Exercise instructions: When you reach the line containing "- [x] **Create component structure**" in the records below, start copying exactly, and stop once you have copied the line containing "- [x] Integrated with existing theme system".

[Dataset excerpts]
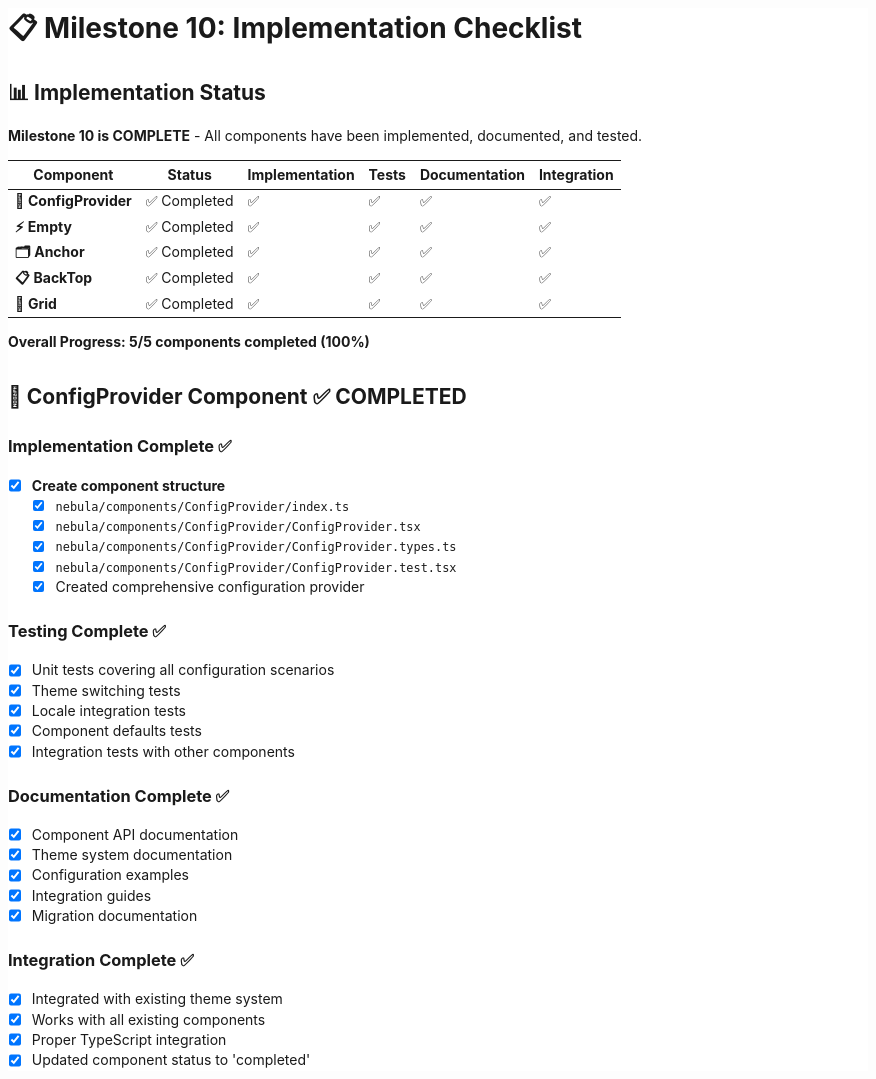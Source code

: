 # 📋 Milestone 10: Implementation Checklist

## 📊 Implementation Status

**Milestone 10 is COMPLETE** - All components have been implemented, documented, and tested.

| Component | Status | Implementation | Tests | Documentation | Integration |
|-----------|--------|----------------|-------|---------------|-------------|
| **🔧 ConfigProvider** | ✅ Completed | ✅ | ✅ | ✅ | ✅ |
| **⚡ Empty** | ✅ Completed | ✅ | ✅ | ✅ | ✅ |
| **🗂️ Anchor** | ✅ Completed | ✅ | ✅ | ✅ | ✅ |
| **📋 BackTop** | ✅ Completed | ✅ | ✅ | ✅ | ✅ |
| **📐 Grid** | ✅ Completed | ✅ | ✅ | ✅ | ✅ |

**Overall Progress: 5/5 components completed (100%)**

## 🔧 ConfigProvider Component ✅ COMPLETED

### Implementation Complete ✅

- [x] **Create component structure**
  - [x] `nebula/components/ConfigProvider/index.ts`
  - [x] `nebula/components/ConfigProvider/ConfigProvider.tsx`
  - [x] `nebula/components/ConfigProvider/ConfigProvider.types.ts`
  - [x] `nebula/components/ConfigProvider/ConfigProvider.test.tsx`
  - [x] Created comprehensive configuration provider

### Testing Complete ✅

- [x] Unit tests covering all configuration scenarios
- [x] Theme switching tests
- [x] Locale integration tests  
- [x] Component defaults tests
- [x] Integration tests with other components

### Documentation Complete ✅

- [x] Component API documentation
- [x] Theme system documentation
- [x] Configuration examples
- [x] Integration guides
- [x] Migration documentation

### Integration Complete ✅

- [x] Integrated with existing theme system
- [x] Works with all existing components
- [x] Proper TypeScript integration
- [x] Updated component status to 'completed'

Task answer:
- [x] **Create component structure**
  - [x] `nebula/components/ConfigProvider/index.ts`
  - [x] `nebula/components/ConfigProvider/ConfigProvider.tsx`
  - [x] `nebula/components/ConfigProvider/ConfigProvider.types.ts`
  - [x] `nebula/components/ConfigProvider/ConfigProvider.test.tsx`
  - [x] Created comprehensive configuration provider

### Testing Complete ✅

- [x] Unit tests covering all configuration scenarios
- [x] Theme switching tests
- [x] Locale integration tests  
- [x] Component defaults tests
- [x] Integration tests with other components

### Documentation Complete ✅

- [x] Component API documentation
- [x] Theme system documentation
- [x] Configuration examples
- [x] Integration guides
- [x] Migration documentation

### Integration Complete ✅

- [x] Integrated with existing theme system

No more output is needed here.